Update MarkerScan for compatibility with v2 of the NCBI API #15

prototaxites · 2025-11-06T11:58:36Z

The primary function of this PR is to update MarkerScan to be compatible with v2 of the NCBI API, replacing the dependency on ncbi-datasets-pylib which is deprecated.

To do this, I have added a small class in scripts/NcbiApi.py which replicates the required functionality using the requests library.

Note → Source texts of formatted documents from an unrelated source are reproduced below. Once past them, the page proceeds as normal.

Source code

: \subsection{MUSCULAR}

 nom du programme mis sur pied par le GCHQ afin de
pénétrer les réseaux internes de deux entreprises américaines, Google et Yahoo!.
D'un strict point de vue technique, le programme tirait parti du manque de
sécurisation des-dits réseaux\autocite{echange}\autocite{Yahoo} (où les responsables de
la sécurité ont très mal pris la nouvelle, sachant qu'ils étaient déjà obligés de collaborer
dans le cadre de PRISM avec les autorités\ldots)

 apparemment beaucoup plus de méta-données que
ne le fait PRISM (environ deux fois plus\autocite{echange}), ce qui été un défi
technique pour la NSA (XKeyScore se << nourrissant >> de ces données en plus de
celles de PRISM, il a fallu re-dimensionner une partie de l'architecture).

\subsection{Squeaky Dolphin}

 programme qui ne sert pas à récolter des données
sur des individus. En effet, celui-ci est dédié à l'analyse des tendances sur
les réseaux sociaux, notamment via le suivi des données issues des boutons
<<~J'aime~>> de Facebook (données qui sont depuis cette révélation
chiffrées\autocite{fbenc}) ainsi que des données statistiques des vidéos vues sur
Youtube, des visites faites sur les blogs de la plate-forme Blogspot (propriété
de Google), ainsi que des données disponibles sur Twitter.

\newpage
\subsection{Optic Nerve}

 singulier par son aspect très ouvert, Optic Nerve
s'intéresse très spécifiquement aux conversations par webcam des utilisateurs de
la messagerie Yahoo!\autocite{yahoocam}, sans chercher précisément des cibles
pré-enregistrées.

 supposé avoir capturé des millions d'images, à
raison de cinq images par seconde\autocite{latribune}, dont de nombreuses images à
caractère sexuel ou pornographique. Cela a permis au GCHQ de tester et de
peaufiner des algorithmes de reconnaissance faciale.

In implementing this into the various scripts, I've also made a few changes to improve efficiency, including determining the number of assemblies directly from the API rather than counting them in a loop.

In order to run, currently you must set the environment variable NCBI_API_KEY in order to access the API. I don't know enough Snakemake to modify the Snakefile, but I've also added command-line arguments (-k) to the affected Python scripts to allow this to be specified manually.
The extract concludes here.